2.        The Model of Cleansing 2 

Jesus makes a distinction between whole-body washing and foot-washing. 

a.        The Forgiveness of Sin

The whole-body washing: “He that is washed needs not save to…” [13:10].

§         λελουμένος - “washed” [13:10], ‘to wash by bathing’; ‘applies to the full washing or bathing’;

                                                                                                         i.          Justification

The use of the perfect passive participle points to the ‘once for all’ aspect of justification: “is clean every whit…” [13:10].

§         καθαρὸς - “clean” [13:10], ‘free from dirt’; ‘free from wrong’; ‘free from defilement’;

§         ὅλος - “every whit” [13:10], indicating ‘totality’; ‘entirely’ or ‘through and through’;

§         ἔστιν - “is” [13:10], 2nd person singular present active, ‘to be, exist’; the ongoing ‘state’ of ‘being’ and ‘existence’ is one of peace with God: “being justified by faith we have peace with God…” [Rom.5:1].

                                                                                                       ii.          Faith

Justification by faith: “Now ye are clean through the word which I have spoken unto you” [15:3].

§         Jesus and the blind man: “Go, wash in the pool of Siloam, (which is by interpretation, Sent.) He went his way therefore, and washed, and came seeing” [Joh.9:7].

§         The need for faith in Jesus’ act of “laying down his life for the sheep…” [10:11].

b.        The Subsequent Cleansing

There is still an ongoing need for cleansing: “needs not save to wash his feet…” [13:10].

§         οὐκ ἔχει - “ [13:10], present active, ‘to have, hold, possess’;

§         χρείαν - “needs” [13:10], ‘what is needed’; ‘a lack’;

§         τοὺς πόδας - “feet” [13:10], ‘the part of the body used for standing or walking’;

                                                                                                         i.          Life

Sin is still present in the believer’s life: “if we say we have no sin, we deceive ourselves…” [1Joh.1:8].

§         John’s first epistle is addressed to Christians: “that you may know that you have eternal life” [1Joh.5:13].

§         They have received eternal life: “you have an unction from the holy one…” [1Joh.2:20].

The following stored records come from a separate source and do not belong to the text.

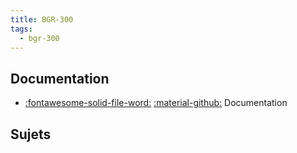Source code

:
 ```yaml
---
title: BGR-300 
tags:
  - bgr-300
---
```


[comment]: <> (Généré automatiquement par make_page_systemes.py, creation_fichiers_systemes)

## Documentation 
- [:fontawesome-solid-file-word:](https://github.com/xpessoles/TP_Documents_PSI/raw/master/01_BGR-300/01_BGR-300_Documentation.docx) [:material-github:](https://github.com/xpessoles/TP_Documents_PSI/tree/master/01_BGR-300)   Documentation 

## Sujets 

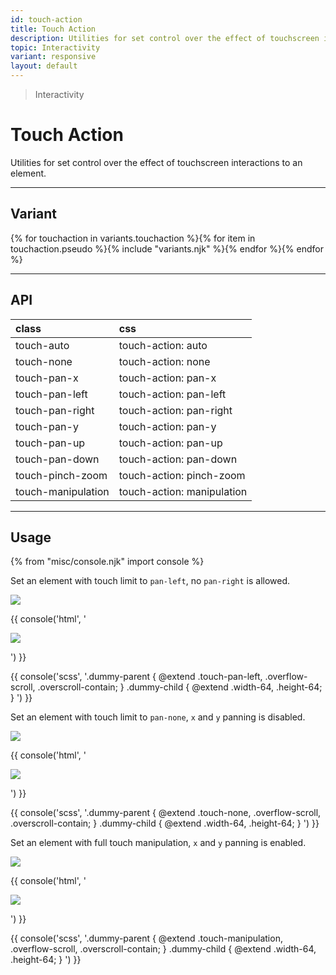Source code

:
 ```yaml
---
id: touch-action
title: Touch Action
description: Utilities for set control over the effect of touchscreen interactions to an element.
topic: Interactivity
variant: responsive
layout: default
---
```


> Interactivity

# Touch Action

Utilities for set control over the effect of touchscreen interactions to an element.

---

## Variant

<div class="flex flex-gap-2 flex-wrap justify-start items-center">{% for touchaction in variants.touchaction %}{% for item in touchaction.pseudo %}{% include "variants.njk" %}{% endfor %}{% endfor %}</div>

---

## API

| <span class="padding-x-3 padding-y-1 text-white bg-shade-granite-5 font-semibold curve-border-md">class</span> | <span class="padding-x-3 padding-y-1 text-white bg-shade-granite-5 font-semibold curve-border-md">css</span> |
|:--|:--|
| touch-auto | touch-action: auto |
| touch-none | touch-action: none |
| touch-pan-x | touch-action: pan-x |
| touch-pan-left | touch-action: pan-left |
| touch-pan-right | touch-action: pan-right |
| touch-pan-y | touch-action: pan-y |
| touch-pan-up | touch-action: pan-up |
| touch-pan-down | touch-action: pan-down |
| touch-pinch-zoom | touch-action: pinch-zoom |
| touch-manipulation | touch-action: manipulation |

---

## Usage

{% from "misc/console.njk" import console %}

Set an element with touch limit to `pan-left`, no `pan-right` is allowed.

<div class="padding-y-2 margin-x-auto width-48 height-48 touch-pan-left overflow-auto overscroll-contain">
  <div class="width-64 height-64">
    <img src="https://picsum.photos/500">
  </div>
</div>

{{ console('html',
'<div class="touch-pan-left ... overflow-scroll overscroll-contain">
    <div class="width-64 height-64">
      <img src="...">
    </div>
  </div>
') }}

{{ console('scss',
'.dummy-parent {
    @extend
      .touch-pan-left,
      .overflow-scroll,
      .overscroll-contain;
}
.dummy-child {
    @extend
      .width-64,
      .height-64;
}
') }}

Set an element with touch limit to `pan-none`, `x` and `y` panning is disabled.

<div class="padding-y-2 margin-x-auto width-48 height-48 touch-none overflow-auto overscroll-contain">
  <div class="width-64 height-64">
    <img src="https://picsum.photos/500">
  </div>
</div>

{{ console('html',
'<div class="touch-none ... overflow-scroll overscroll-contain">
    <div class="width-64 height-64">
      <img src="...">
    </div>
  </div>
') }}

{{ console('scss',
'.dummy-parent {
    @extend
      .touch-none,
      .overflow-scroll,
      .overscroll-contain;
}
.dummy-child {
    @extend
      .width-64,
      .height-64;
}
') }}

Set an element with full touch manipulation, `x` and `y` panning is enabled.

<div class="padding-y-2 margin-x-auto width-48 height-48 touch-manipulation overflow-auto overscroll-contain">
  <div class="margin-1 width-64 height-64">
    <img src="https://picsum.photos/800?=1">
  </div>
</div>

{{ console('html',
'<div class="touch-manipulation ... overflow-scroll overscroll-contain">
    <div class="width-64 height-64">
      <img src="...">
    </div>
  </div>
') }}

{{ console('scss',
'.dummy-parent {
    @extend
      .touch-manipulation,
      .overflow-scroll,
      .overscroll-contain;
}
.dummy-child {
    @extend
      .width-64,
      .height-64;
}
') }}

§         There is a need for continuing confession of sin: “if we confess our sins…” [1Joh.1:9].

§         There is the ongoing forgiveness: “he is faithful and just to forgive…” [1Joh.1:9].

§         The forgiveness is based on the fact that he laid down his life: “he is the propitiation for our sins…” [1Joh.2:1-2].

c.        The Hypocrite

Jesus knows that they are not all true disciples: “you are clean, but not all” [13:10].

§         καθαροί - “clean” [13:10],

§         ἐστε - “are” [13:10], 2nd person plural, ‘to be, exist’;

§         οὐχὶ πάντες - “not all” [13:10],

§         Jesus: “knew who should betray him…” [13:11].

Application.

Those who have already been “washed” need only to wash “their feet” after a journey.

§         Individuals who have been cleansed by Christ’s atoning work will doubtless need to have subsequent sins washed away, but the fundamental cleansing can never be repeated > a symbol of progressive Christian experience.